── Data excerpts

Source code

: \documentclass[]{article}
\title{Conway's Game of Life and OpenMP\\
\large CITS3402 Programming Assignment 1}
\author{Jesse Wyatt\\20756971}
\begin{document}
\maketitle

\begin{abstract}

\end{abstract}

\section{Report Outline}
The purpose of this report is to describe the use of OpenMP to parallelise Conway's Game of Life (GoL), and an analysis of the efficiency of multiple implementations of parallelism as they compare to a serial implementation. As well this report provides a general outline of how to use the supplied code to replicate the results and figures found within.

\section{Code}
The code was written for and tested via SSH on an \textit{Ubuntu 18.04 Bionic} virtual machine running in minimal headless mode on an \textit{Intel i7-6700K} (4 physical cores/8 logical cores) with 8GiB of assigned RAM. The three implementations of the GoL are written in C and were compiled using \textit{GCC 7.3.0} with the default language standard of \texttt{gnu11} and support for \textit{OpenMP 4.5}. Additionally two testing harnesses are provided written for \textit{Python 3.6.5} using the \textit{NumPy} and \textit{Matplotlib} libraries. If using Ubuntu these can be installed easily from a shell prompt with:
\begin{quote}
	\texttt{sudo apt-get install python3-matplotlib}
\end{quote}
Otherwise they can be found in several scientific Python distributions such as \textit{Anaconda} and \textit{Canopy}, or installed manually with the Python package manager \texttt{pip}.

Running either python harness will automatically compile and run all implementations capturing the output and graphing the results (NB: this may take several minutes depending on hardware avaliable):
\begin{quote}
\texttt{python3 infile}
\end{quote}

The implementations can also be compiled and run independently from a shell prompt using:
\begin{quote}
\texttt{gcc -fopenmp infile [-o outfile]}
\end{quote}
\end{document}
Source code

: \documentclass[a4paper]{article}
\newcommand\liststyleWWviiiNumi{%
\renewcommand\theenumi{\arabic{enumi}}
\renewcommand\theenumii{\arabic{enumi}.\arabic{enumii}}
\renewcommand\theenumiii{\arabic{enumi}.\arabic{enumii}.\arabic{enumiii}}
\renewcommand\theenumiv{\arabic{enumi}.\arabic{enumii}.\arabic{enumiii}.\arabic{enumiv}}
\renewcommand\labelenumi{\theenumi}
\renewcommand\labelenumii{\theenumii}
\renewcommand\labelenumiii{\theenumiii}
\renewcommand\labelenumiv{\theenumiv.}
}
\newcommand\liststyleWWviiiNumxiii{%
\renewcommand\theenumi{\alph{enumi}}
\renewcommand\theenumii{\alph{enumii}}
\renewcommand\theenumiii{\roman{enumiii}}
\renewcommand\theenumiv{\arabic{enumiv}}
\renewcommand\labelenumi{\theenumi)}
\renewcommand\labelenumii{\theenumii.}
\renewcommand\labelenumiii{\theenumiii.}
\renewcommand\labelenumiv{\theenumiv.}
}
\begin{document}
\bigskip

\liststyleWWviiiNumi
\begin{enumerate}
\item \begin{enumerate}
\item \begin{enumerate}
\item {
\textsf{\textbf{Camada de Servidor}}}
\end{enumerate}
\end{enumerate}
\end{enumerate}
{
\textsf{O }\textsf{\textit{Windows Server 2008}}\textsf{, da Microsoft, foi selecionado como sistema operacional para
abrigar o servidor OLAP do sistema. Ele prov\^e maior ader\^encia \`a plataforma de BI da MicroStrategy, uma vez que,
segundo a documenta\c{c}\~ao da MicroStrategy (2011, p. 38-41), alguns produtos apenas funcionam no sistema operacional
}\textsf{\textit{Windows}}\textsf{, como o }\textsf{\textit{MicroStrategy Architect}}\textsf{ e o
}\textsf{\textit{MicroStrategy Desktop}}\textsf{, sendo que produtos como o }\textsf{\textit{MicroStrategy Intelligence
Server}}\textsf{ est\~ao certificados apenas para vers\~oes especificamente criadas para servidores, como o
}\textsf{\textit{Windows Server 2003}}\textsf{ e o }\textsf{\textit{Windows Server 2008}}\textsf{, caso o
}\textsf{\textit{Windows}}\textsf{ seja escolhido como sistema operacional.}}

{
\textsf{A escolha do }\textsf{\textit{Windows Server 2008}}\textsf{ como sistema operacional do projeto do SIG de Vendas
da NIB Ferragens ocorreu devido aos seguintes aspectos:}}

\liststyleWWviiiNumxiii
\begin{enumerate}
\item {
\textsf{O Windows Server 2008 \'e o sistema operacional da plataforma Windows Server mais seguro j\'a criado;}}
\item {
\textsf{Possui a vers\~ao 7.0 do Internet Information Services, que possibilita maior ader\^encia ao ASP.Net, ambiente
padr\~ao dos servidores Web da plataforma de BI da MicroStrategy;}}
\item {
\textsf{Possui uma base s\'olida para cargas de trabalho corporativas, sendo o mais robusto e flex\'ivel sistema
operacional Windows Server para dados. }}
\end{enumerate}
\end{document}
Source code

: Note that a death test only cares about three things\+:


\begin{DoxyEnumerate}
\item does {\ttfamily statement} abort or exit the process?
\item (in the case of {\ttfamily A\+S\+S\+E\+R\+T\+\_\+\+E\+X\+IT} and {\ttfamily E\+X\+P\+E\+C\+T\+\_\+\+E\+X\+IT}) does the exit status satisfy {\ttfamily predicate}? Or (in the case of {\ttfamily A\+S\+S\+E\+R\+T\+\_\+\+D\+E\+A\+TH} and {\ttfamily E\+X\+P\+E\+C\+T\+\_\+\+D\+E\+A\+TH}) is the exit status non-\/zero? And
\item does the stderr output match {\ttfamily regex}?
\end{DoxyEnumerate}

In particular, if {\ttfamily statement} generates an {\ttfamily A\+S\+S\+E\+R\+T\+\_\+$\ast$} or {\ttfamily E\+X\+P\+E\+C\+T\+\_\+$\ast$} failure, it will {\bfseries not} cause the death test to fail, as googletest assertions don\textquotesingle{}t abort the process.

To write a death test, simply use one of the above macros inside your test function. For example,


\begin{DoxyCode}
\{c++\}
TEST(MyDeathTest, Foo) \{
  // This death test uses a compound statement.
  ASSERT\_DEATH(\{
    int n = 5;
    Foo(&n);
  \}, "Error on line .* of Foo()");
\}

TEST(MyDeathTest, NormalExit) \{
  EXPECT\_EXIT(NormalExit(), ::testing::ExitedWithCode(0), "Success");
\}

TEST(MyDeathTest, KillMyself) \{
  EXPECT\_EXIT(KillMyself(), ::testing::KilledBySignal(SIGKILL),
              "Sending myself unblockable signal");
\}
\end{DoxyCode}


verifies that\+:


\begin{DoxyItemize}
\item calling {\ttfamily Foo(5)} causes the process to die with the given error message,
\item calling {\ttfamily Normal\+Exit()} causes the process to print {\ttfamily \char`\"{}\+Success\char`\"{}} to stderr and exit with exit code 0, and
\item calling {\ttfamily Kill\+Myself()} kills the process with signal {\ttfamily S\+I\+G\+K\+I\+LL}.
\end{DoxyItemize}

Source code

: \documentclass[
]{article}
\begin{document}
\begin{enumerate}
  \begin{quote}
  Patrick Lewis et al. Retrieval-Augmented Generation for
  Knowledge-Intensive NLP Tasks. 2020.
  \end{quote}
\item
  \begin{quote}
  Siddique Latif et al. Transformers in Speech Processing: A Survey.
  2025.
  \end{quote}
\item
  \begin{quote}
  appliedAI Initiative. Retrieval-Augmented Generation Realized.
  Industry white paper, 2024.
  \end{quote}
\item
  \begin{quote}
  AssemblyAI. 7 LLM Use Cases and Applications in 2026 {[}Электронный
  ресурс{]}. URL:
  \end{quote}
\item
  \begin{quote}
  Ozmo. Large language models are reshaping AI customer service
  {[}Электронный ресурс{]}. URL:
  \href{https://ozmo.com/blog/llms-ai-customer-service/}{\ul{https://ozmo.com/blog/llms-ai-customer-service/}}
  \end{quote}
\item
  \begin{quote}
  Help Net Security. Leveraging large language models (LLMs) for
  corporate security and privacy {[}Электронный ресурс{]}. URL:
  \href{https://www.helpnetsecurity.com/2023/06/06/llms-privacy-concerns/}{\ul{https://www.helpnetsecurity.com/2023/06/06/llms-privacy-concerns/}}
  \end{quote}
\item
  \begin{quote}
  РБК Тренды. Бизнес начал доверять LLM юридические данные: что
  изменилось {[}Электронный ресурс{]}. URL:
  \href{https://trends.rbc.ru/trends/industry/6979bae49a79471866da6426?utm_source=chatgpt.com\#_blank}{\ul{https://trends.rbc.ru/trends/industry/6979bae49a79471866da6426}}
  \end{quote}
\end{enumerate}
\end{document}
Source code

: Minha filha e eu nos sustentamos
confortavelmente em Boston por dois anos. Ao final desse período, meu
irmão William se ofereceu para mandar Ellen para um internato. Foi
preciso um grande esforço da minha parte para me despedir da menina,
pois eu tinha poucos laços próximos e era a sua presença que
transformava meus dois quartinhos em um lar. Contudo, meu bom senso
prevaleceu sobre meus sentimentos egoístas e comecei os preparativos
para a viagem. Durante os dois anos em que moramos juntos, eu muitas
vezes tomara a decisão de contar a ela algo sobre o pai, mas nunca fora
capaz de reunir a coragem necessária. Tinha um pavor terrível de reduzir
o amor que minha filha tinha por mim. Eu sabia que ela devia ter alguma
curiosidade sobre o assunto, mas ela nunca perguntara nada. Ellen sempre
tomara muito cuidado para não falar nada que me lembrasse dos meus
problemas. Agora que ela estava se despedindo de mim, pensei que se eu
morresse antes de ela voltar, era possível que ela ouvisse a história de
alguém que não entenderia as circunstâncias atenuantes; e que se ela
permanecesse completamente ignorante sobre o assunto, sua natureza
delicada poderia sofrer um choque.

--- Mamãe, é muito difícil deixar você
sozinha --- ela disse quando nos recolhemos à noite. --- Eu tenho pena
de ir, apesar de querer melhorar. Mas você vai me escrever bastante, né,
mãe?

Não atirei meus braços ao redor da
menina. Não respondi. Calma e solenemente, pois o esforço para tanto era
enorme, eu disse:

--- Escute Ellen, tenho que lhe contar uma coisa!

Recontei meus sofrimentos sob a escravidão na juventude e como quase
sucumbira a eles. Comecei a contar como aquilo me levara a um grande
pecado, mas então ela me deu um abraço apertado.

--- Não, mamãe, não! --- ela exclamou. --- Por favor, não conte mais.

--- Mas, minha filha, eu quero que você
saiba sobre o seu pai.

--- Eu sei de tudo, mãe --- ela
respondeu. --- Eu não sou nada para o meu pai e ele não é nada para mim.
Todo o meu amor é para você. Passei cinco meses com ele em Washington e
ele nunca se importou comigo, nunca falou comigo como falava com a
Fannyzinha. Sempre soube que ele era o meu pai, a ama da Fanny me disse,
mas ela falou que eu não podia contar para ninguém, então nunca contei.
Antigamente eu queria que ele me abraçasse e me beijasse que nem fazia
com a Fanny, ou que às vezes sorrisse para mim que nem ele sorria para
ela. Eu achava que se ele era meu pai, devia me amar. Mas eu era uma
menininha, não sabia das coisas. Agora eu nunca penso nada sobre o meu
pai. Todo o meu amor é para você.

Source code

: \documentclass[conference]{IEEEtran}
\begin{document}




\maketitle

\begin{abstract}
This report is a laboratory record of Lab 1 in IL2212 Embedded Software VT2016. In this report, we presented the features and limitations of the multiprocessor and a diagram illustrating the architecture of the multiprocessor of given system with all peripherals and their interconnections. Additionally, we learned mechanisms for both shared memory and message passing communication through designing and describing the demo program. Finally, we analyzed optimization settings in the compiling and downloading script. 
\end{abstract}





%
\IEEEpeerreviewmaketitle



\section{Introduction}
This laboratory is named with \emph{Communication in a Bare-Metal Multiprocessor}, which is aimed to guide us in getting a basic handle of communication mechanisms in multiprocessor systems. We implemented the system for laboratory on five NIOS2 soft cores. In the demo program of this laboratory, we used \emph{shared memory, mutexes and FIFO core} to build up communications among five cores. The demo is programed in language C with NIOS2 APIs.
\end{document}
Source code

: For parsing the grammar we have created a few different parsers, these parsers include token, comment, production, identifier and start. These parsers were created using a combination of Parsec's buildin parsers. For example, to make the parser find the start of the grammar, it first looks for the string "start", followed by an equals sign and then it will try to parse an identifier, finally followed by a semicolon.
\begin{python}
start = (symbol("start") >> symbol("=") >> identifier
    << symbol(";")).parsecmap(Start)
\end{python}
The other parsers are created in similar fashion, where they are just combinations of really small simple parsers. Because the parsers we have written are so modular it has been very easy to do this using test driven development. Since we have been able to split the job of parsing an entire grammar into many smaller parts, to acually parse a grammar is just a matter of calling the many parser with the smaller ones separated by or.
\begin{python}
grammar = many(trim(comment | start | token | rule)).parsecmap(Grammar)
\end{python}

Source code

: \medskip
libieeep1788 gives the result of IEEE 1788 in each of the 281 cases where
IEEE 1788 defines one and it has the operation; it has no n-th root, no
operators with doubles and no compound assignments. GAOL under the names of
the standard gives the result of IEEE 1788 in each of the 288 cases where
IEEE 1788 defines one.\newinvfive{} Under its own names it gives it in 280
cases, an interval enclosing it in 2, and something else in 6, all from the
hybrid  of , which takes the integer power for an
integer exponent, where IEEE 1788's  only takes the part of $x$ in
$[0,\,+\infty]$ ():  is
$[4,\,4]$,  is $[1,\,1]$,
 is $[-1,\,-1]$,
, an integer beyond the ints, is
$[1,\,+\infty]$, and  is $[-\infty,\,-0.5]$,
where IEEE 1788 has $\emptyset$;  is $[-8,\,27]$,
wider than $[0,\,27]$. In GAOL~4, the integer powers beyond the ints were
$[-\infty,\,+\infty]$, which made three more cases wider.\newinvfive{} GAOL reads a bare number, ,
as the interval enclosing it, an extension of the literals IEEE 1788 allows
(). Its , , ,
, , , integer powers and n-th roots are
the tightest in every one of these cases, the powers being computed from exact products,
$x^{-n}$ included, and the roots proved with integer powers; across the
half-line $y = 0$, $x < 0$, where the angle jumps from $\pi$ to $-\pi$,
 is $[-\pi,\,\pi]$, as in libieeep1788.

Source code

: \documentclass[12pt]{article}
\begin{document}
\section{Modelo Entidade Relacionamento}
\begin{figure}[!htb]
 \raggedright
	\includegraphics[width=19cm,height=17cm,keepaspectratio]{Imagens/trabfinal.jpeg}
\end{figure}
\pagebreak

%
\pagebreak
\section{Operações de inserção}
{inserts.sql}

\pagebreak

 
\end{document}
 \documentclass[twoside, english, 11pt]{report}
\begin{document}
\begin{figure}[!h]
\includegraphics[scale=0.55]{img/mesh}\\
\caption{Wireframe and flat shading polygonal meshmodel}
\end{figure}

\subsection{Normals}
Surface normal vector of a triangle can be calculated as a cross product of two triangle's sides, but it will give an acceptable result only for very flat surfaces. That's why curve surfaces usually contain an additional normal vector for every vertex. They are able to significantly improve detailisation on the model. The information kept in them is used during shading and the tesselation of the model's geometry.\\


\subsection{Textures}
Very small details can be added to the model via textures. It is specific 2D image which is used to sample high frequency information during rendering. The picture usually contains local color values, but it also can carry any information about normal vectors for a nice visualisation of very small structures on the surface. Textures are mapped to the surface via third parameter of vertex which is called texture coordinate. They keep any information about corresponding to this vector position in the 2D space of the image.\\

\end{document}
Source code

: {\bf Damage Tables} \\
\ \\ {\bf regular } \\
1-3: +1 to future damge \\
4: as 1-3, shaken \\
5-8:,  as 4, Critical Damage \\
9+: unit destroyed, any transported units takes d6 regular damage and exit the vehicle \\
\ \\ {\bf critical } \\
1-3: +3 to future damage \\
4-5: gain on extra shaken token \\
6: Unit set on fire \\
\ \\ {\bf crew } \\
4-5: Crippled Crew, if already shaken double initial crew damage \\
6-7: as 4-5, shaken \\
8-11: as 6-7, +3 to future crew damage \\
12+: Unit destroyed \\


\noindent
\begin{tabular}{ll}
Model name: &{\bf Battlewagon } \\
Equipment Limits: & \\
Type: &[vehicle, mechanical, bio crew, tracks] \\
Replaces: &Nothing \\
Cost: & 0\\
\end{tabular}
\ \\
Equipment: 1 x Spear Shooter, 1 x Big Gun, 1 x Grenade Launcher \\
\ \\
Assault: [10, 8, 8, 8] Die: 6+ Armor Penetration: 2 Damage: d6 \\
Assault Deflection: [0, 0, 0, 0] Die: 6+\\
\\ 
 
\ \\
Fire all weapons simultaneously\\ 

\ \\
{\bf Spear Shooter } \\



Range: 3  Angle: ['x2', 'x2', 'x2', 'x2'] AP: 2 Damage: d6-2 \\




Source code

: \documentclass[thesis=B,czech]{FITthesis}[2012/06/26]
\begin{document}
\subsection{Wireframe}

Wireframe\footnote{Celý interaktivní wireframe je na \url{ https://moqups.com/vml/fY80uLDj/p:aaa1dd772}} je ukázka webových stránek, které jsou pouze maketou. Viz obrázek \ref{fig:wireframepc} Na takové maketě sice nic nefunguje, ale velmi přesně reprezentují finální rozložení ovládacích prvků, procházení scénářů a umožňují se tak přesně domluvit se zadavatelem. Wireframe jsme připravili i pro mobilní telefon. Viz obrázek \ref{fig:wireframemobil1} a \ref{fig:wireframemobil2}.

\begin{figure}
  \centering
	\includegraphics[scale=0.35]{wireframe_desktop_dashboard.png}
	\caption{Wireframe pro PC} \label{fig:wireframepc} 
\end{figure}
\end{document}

────

> _About this exercise_
Pull out all lines from the entries above in which the word "interval" appears.

> _Task result_
cases, an interval enclosing it in 2, and something else in 6, all from the
as the interval enclosing it, an extension of the literals IEEE 1788 allows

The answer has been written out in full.